Patrick asked if there is something in spring we could use? Yes, there's something like JavaConfig? (sp?) that use java property files to call setters on objects, but Gerd doesn't have experience of using them.

Paul to add the short-term fix.

Trac entry to be added to find a general solution.

RT 4699: GGUS-Ticket-ID: #50779 ASSIGNED to dCache Developers srm-{get,set}-permissions does not work on DPM

Timur commented that a patch from Dmitry has been committed but it looks like it was only a fix for the SRM-GET part. Waiting on Dmitry to get back for further investigation.

RT 4701: feature request: catch java ConnectionException when SRM-server is not running

Can redirect stdout/stderr from this stop command since the script checks whether the tomcat stops.

Disadvantage is that any real error messages would also disappear.

Alternative: we have the process-id file. Before telling tomcat to stop, check whether tomcat is still running.

Timur to have a look.

RT 4702: feature request: pools smaller than 4 GB

Solved.

Gerd explained what the gap was.

RT 4706: Default owner for the chimera database has administrative privileges

No discussion.

RT 4708: XML parser vulnerability

Gerd: looked at Xerces project. There hasn't been a new release since 2007. There has been a commit in June 2009 SVN, but no announcement about a new release.

Our options seem to be:

  • compile our own version,
  • move to using the Java built in support,
  • ignore the issue,
  • take an already-patched version from someone.

Some distributions are shipping a patched version of the JVM.

Do we know to what extent we can depend on the OS providing the Java dependencies here? Owen reported that gLite doesn't do this well.

Owen: to put into trac explicit dependency on Xerces as a long-term goal. Update : Done

Paul & Gerd to do something short-term.

RT 4712: retry setting for suspended files

Site is claiming pools not going offline but files going into suspended state.

Gerd: may happen if the pool doesn't respond to three successive poolmanager requests.

Can switch this suspend off, but then file transfers will fail instead. However, with a sufficiently long time-out, this isn't a problem.
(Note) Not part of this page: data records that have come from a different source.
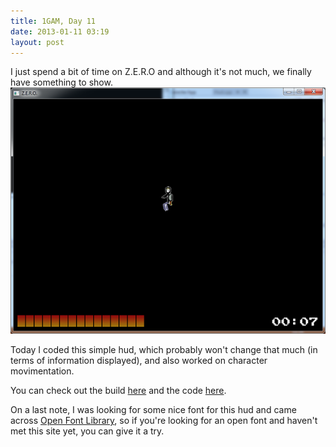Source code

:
 ```yaml
---
title: 1GAM, Day 11
date: 2013-01-11 03:19
layout: post
---
```

I just spend a bit of time on Z.E.R.O and although it's not much, we finally have something to show.
![Z.E.R.O.](/images/zero_2013_01_11.png)

Today I coded this simple hud, which probably won't change that much (in terms of information displayed), and also
worked on character movimentation.

You can check out the build [here](/files/zero-build-2013-11-01.7z) and the code [here](https://github.com/hstefan/Z.E.R.O).

On a last note, I was looking for some nice font for this hud and came across [Open Font Library](http://openfontlibrary.org), 
so if you're looking for an open font and haven't met this site yet, you can give it a try.
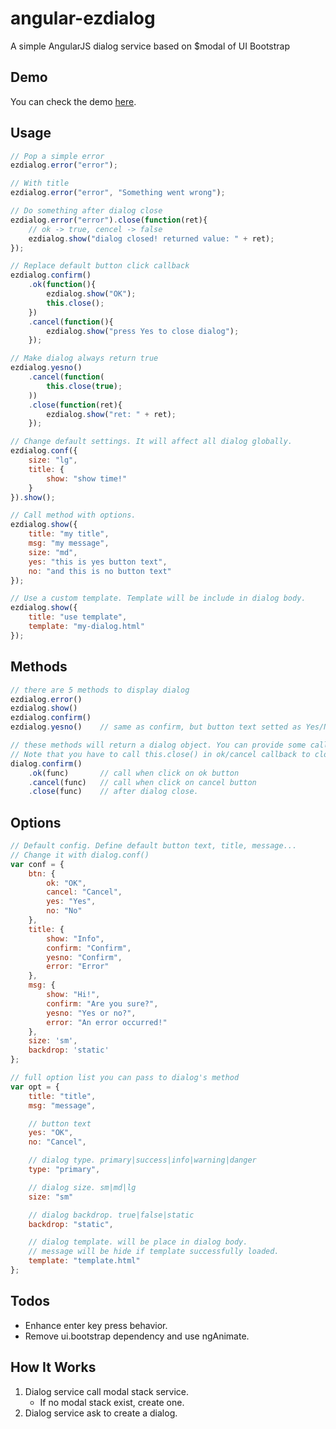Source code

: angular-ezdialog
================

A simple AngularJS dialog service based on $modal of UI Bootstrap

Demo
----
You can check the demo [here](https://rawgit.com/eight04/angular-ezdialog/master/example/example.html).

Usage
-----
```JavaScript
// Pop a simple error
ezdialog.error("error");

// With title
ezdialog.error("error", "Something went wrong");

// Do something after dialog close
ezdialog.error("error").close(function(ret){
    // ok -> true, cencel -> false
    ezdialog.show("dialog closed! returned value: " + ret);
});

// Replace default button click callback
ezdialog.confirm()
    .ok(function(){
        ezdialog.show("OK");
        this.close();
    })
    .cancel(function(){
        ezdialog.show("press Yes to close dialog");
    });

// Make dialog always return true
ezdialog.yesno()
    .cancel(function(
        this.close(true);
    ))
    .close(function(ret){
        ezdialog.show("ret: " + ret);
    });

// Change default settings. It will affect all dialog globally.
ezdialog.conf({
    size: "lg",
    title: {
        show: "show time!"
    }
}).show();

// Call method with options.
ezdialog.show({
    title: "my title",
    msg: "my message",
    size: "md",
    yes: "this is yes button text",
    no: "and this is no button text"
});

// Use a custom template. Template will be include in dialog body.
ezdialog.show({
	title: "use template",
	template: "my-dialog.html"
});
```

Methods
-------
```JavaScript
// there are 5 methods to display dialog
ezdialog.error()
ezdialog.show()
ezdialog.confirm()
ezdialog.yesno()	// same as confirm, but button text setted as Yes/No instead of OK/Cancel.

// these methods will return a dialog object. You can provide some callbacks.
// Note that you have to call this.close() in ok/cancel callback to close dialog.
dialog.confirm()
	.ok(func)		// call when click on ok button
	.cancel(func)	// call when click on cancel button
	.close(func)	// after dialog close.
```

Options
-------
```JavaScript
// Default config. Define default button text, title, message...
// Change it with dialog.conf()
var conf = {
	btn: {
		ok: "OK",
		cancel: "Cancel",
		yes: "Yes",
		no: "No"
	},
	title: {
		show: "Info",
		confirm: "Confirm",
		yesno: "Confirm",
		error: "Error"
	},
	msg: {
		show: "Hi!",
		confirm: "Are you sure?",
		yesno: "Yes or no?",
		error: "An error occurred!"
	},
	size: 'sm',
	backdrop: 'static'
};

// full option list you can pass to dialog's method
var opt = {
	title: "title",
	msg: "message",

	// button text
	yes: "OK",
	no: "Cancel",

	// dialog type. primary|success|info|warning|danger
	type: "primary",

	// dialog size. sm|md|lg
	size: "sm"

	// dialog backdrop. true|false|static
	backdrop: "static",

	// dialog template. will be place in dialog body.
	// message will be hide if template successfully loaded.
	template: "template.html"
};
```

Todos
-----
* Enhance enter key press behavior.
* Remove ui.bootstrap dependency and use ngAnimate.

How It Works
------------
1. Dialog service call modal stack service.
	* If no modal stack exist, create one.
2. Dialog service ask to create a dialog.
The user reported that switching to a higher timeout value was not respected by PoolManager.

If the problem is something they can reproducing then switching on debug logging in the pool manager would catch useful information.

Owen to follow this up.

RT 4716: list 10k on chimera as root takes O(2-4) more than as a regular user!

Gerd: most likely explanation is caching.

Paul to copy Gerd's reply "how to test Chimera" to wiki page.

RT 4721: Problem in GridftpClient when copying files to dCache with srmcp

Gerd suggesting to use a different JVM and checking whether it works.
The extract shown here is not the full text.